Die Anlagepolitik der medico-Stiftung darf den Zielen ihrer Arbeit nicht entgegenstehen. Das ist der Grundsatz der Vermögensanlage. Das Stiftungsvermögen ist so angelegt, dass ethisch-nachhaltige Kriterien eingehalten werden. Ausgeschlossen ist die Anlage in Wertpapiere von Unternehmen, die mit der Produktion von Rüstungsgütern, Kernenergie, Chlor- und Agrochemikalien, genmodifiziertem Saatgut, Tabakwaren und Pornographie beschäftigt sind. Dasselbe gilt für Automobilfirmen, Fluggesellschaften und Glücksspielbetriebe sowie für Staaten, die ABC-Waffen ohne konkrete Abrüstungspläne besitzen, ein aktives Lobbying zum Ausbau der Kernenergie betreiben oder die Todesstrafe vollstrecken.

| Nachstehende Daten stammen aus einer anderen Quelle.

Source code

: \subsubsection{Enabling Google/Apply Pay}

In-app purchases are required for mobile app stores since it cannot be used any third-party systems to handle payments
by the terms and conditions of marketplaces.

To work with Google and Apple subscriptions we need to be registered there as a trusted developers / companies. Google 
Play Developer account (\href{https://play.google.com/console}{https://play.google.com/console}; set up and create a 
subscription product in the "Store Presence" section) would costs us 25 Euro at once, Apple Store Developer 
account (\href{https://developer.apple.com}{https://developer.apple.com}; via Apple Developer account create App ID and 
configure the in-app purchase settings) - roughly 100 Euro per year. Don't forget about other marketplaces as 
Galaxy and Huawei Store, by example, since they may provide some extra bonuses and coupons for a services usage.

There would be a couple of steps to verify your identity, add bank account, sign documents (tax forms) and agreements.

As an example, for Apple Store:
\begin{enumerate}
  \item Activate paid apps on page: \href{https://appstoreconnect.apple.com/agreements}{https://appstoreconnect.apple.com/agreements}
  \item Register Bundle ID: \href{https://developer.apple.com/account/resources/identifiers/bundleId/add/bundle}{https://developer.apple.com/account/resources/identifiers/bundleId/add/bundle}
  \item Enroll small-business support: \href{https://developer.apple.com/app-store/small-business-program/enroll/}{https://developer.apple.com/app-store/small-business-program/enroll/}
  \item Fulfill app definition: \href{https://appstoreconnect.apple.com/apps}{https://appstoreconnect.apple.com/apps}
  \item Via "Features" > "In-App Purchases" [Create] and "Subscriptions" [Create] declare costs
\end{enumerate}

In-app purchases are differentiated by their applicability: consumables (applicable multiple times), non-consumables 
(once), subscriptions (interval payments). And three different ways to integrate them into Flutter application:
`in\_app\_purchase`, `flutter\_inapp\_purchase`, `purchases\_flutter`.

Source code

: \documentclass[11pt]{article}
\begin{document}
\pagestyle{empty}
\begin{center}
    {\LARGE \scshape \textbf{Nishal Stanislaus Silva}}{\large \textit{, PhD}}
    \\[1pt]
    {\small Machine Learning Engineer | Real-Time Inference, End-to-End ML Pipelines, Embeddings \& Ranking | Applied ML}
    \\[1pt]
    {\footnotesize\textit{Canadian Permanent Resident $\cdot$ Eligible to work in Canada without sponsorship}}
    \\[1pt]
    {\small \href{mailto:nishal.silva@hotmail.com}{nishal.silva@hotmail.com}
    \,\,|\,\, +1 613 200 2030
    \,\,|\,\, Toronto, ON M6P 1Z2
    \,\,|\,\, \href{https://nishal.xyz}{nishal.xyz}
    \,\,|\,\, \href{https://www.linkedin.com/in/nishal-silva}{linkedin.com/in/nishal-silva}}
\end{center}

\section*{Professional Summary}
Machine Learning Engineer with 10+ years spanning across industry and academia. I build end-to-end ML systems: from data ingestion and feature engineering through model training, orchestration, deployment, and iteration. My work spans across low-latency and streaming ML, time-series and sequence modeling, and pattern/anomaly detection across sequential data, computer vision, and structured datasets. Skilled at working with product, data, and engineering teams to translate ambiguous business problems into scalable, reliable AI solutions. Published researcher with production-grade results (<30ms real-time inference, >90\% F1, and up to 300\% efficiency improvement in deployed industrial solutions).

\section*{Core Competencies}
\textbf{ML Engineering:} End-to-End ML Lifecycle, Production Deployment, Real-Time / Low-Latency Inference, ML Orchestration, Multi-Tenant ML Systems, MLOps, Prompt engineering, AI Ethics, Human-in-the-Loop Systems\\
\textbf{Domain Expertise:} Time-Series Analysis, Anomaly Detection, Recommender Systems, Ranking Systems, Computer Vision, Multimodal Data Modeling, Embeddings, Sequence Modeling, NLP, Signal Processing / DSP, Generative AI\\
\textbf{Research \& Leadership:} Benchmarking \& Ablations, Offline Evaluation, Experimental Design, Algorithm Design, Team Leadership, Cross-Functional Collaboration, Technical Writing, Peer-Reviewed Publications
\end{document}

Ebenso wichtig für die Anlage des Stiftungsvermögens ist die Gewährleistung von Sicherheit und Rentabilität. Zu den Anlageformen zählen unter anderem Immobilien, Wertpapiere oder auch Beteiligungen. Die Anlage in Wertpapieren ist in ethisch-nachhaltigen Fonds getätigt, die breit gestreut sowie mit einer hohen Sicherheitsstufe bewertet sind. Aktuell (Januar 2018) ist ein großer Vermögensanteil der Stiftung in einer neuen Büro-Immobilie im Frankfurter Osthafen angelegt, die von medico und weiteren gemeinnützigen Organisationen genutzt wird. Bei diesem Anlagemodell entstehen Miet- statt Zinserträge, die dann für die Projektförderung zur Verfügung stehen. Der Stiftungsvorstand überprüft die Einhaltung der Anlagekriterien regelmäßig.